Each line of the listing that includes "controller" should be reported.

..........

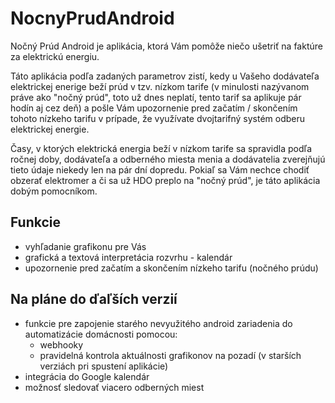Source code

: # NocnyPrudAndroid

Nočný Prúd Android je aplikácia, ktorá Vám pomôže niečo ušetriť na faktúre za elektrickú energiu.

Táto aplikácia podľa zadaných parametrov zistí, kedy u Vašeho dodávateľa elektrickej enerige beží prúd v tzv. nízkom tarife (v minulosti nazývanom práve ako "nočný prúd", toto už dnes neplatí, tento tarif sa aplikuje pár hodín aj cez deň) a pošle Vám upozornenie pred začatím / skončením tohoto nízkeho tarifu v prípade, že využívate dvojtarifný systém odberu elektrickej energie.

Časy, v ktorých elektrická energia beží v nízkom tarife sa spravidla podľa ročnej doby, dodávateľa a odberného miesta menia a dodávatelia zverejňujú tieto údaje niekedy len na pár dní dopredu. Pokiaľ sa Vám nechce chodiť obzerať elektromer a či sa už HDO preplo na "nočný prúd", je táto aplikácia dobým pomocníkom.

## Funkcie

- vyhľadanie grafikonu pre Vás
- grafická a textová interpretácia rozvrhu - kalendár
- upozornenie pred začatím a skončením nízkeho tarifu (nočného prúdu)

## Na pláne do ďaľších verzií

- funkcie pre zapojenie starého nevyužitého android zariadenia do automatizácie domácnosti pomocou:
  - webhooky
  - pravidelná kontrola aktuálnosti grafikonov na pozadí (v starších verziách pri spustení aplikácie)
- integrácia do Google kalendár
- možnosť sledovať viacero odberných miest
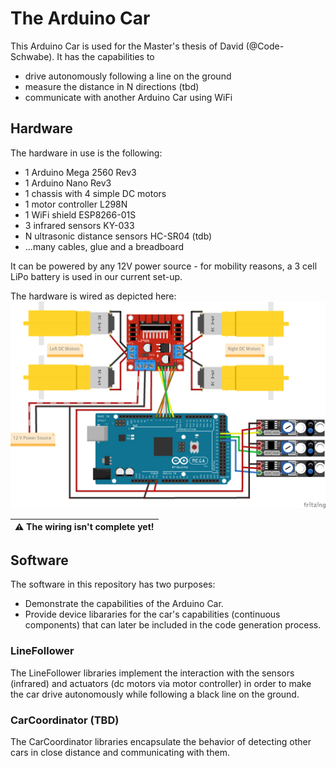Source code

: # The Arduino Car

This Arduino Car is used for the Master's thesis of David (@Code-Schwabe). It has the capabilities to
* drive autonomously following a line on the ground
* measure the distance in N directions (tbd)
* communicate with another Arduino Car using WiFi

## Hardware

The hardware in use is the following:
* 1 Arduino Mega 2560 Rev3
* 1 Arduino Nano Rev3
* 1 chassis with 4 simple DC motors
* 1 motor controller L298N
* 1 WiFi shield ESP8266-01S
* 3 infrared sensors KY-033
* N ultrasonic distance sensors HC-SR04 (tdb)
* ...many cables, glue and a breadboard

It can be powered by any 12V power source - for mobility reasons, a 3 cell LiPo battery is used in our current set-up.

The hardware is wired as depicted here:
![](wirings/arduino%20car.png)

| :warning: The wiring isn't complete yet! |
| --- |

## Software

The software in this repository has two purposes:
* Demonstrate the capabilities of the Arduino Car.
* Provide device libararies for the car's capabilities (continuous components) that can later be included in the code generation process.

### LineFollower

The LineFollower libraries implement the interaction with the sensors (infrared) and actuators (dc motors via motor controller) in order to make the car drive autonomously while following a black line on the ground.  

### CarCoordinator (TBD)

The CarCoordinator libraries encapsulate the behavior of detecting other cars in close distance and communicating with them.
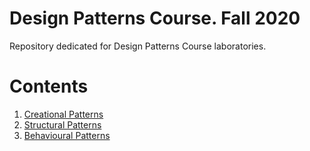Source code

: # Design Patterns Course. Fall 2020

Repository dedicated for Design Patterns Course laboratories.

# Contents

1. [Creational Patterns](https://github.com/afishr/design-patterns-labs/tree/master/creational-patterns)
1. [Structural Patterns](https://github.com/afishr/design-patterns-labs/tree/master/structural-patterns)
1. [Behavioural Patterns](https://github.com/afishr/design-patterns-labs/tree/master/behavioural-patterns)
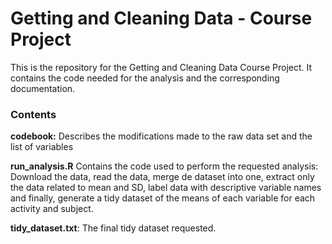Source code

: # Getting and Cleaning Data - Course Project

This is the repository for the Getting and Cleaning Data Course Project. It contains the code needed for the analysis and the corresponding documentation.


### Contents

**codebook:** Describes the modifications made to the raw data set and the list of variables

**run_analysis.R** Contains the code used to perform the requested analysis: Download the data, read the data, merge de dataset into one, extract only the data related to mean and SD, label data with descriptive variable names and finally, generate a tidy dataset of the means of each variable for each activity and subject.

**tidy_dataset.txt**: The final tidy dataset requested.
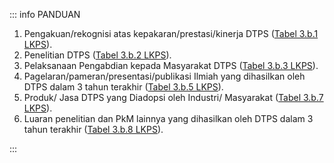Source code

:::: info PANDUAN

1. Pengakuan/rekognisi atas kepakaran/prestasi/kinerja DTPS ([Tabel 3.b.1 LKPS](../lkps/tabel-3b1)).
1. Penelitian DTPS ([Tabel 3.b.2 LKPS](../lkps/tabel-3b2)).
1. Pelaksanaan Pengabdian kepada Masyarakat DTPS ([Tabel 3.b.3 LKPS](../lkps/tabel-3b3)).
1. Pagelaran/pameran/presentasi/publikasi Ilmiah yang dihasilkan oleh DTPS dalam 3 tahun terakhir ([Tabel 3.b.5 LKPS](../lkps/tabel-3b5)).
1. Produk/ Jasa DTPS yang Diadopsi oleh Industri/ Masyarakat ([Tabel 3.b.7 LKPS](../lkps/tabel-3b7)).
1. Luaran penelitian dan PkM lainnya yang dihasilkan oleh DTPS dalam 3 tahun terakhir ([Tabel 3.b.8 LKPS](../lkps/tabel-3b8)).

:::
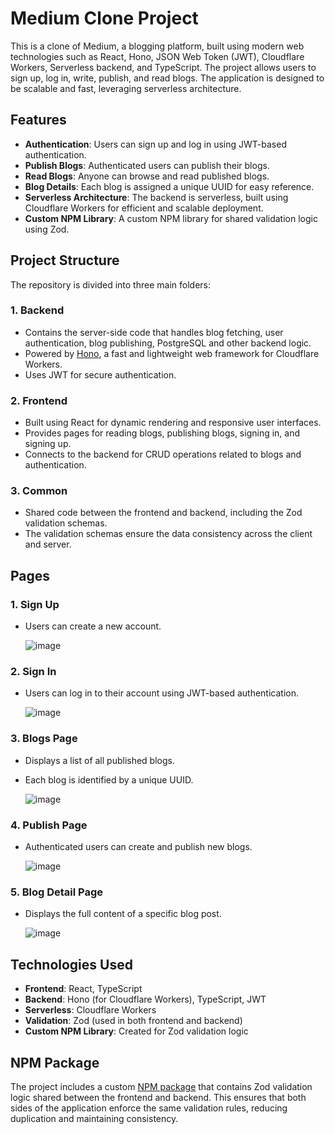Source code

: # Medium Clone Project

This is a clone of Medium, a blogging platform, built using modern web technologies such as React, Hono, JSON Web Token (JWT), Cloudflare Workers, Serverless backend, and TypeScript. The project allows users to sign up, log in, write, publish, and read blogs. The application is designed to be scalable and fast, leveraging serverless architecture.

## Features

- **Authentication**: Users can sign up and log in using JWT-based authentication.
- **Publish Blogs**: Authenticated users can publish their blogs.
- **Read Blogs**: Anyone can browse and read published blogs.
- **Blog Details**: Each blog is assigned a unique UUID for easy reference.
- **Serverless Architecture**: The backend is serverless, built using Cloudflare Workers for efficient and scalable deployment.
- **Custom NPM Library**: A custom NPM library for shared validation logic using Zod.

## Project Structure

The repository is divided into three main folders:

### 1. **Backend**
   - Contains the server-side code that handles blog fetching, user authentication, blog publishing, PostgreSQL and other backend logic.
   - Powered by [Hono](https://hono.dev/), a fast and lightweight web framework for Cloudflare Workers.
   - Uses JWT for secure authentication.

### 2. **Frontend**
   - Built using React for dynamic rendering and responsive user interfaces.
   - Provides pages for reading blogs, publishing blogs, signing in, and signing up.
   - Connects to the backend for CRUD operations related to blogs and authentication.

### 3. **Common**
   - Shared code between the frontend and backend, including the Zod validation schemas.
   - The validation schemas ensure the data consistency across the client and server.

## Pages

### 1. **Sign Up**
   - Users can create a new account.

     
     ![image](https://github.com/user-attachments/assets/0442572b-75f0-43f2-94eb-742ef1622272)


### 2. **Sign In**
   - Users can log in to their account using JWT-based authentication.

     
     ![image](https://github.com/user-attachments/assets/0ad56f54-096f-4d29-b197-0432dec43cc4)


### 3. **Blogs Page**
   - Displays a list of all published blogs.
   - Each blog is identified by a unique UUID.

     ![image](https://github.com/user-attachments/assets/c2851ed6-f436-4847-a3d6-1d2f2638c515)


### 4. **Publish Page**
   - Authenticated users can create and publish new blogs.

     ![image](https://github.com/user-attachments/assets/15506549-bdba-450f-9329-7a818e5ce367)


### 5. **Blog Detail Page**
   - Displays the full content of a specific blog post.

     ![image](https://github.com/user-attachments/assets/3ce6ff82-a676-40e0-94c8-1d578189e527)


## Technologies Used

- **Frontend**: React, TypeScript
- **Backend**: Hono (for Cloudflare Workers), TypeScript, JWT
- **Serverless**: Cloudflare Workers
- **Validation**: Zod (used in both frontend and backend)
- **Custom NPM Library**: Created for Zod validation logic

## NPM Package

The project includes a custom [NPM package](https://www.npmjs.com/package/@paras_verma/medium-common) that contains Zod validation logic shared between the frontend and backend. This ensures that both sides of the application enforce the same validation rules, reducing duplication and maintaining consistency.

..........

# ANSWER TO THIS TASK
* 1 motor controller L298N
The LineFollower libraries implement the interaction with the sensors (infrared) and actuators (dc motors via motor controller) in order to make the car drive autonomously while following a black line on the ground.  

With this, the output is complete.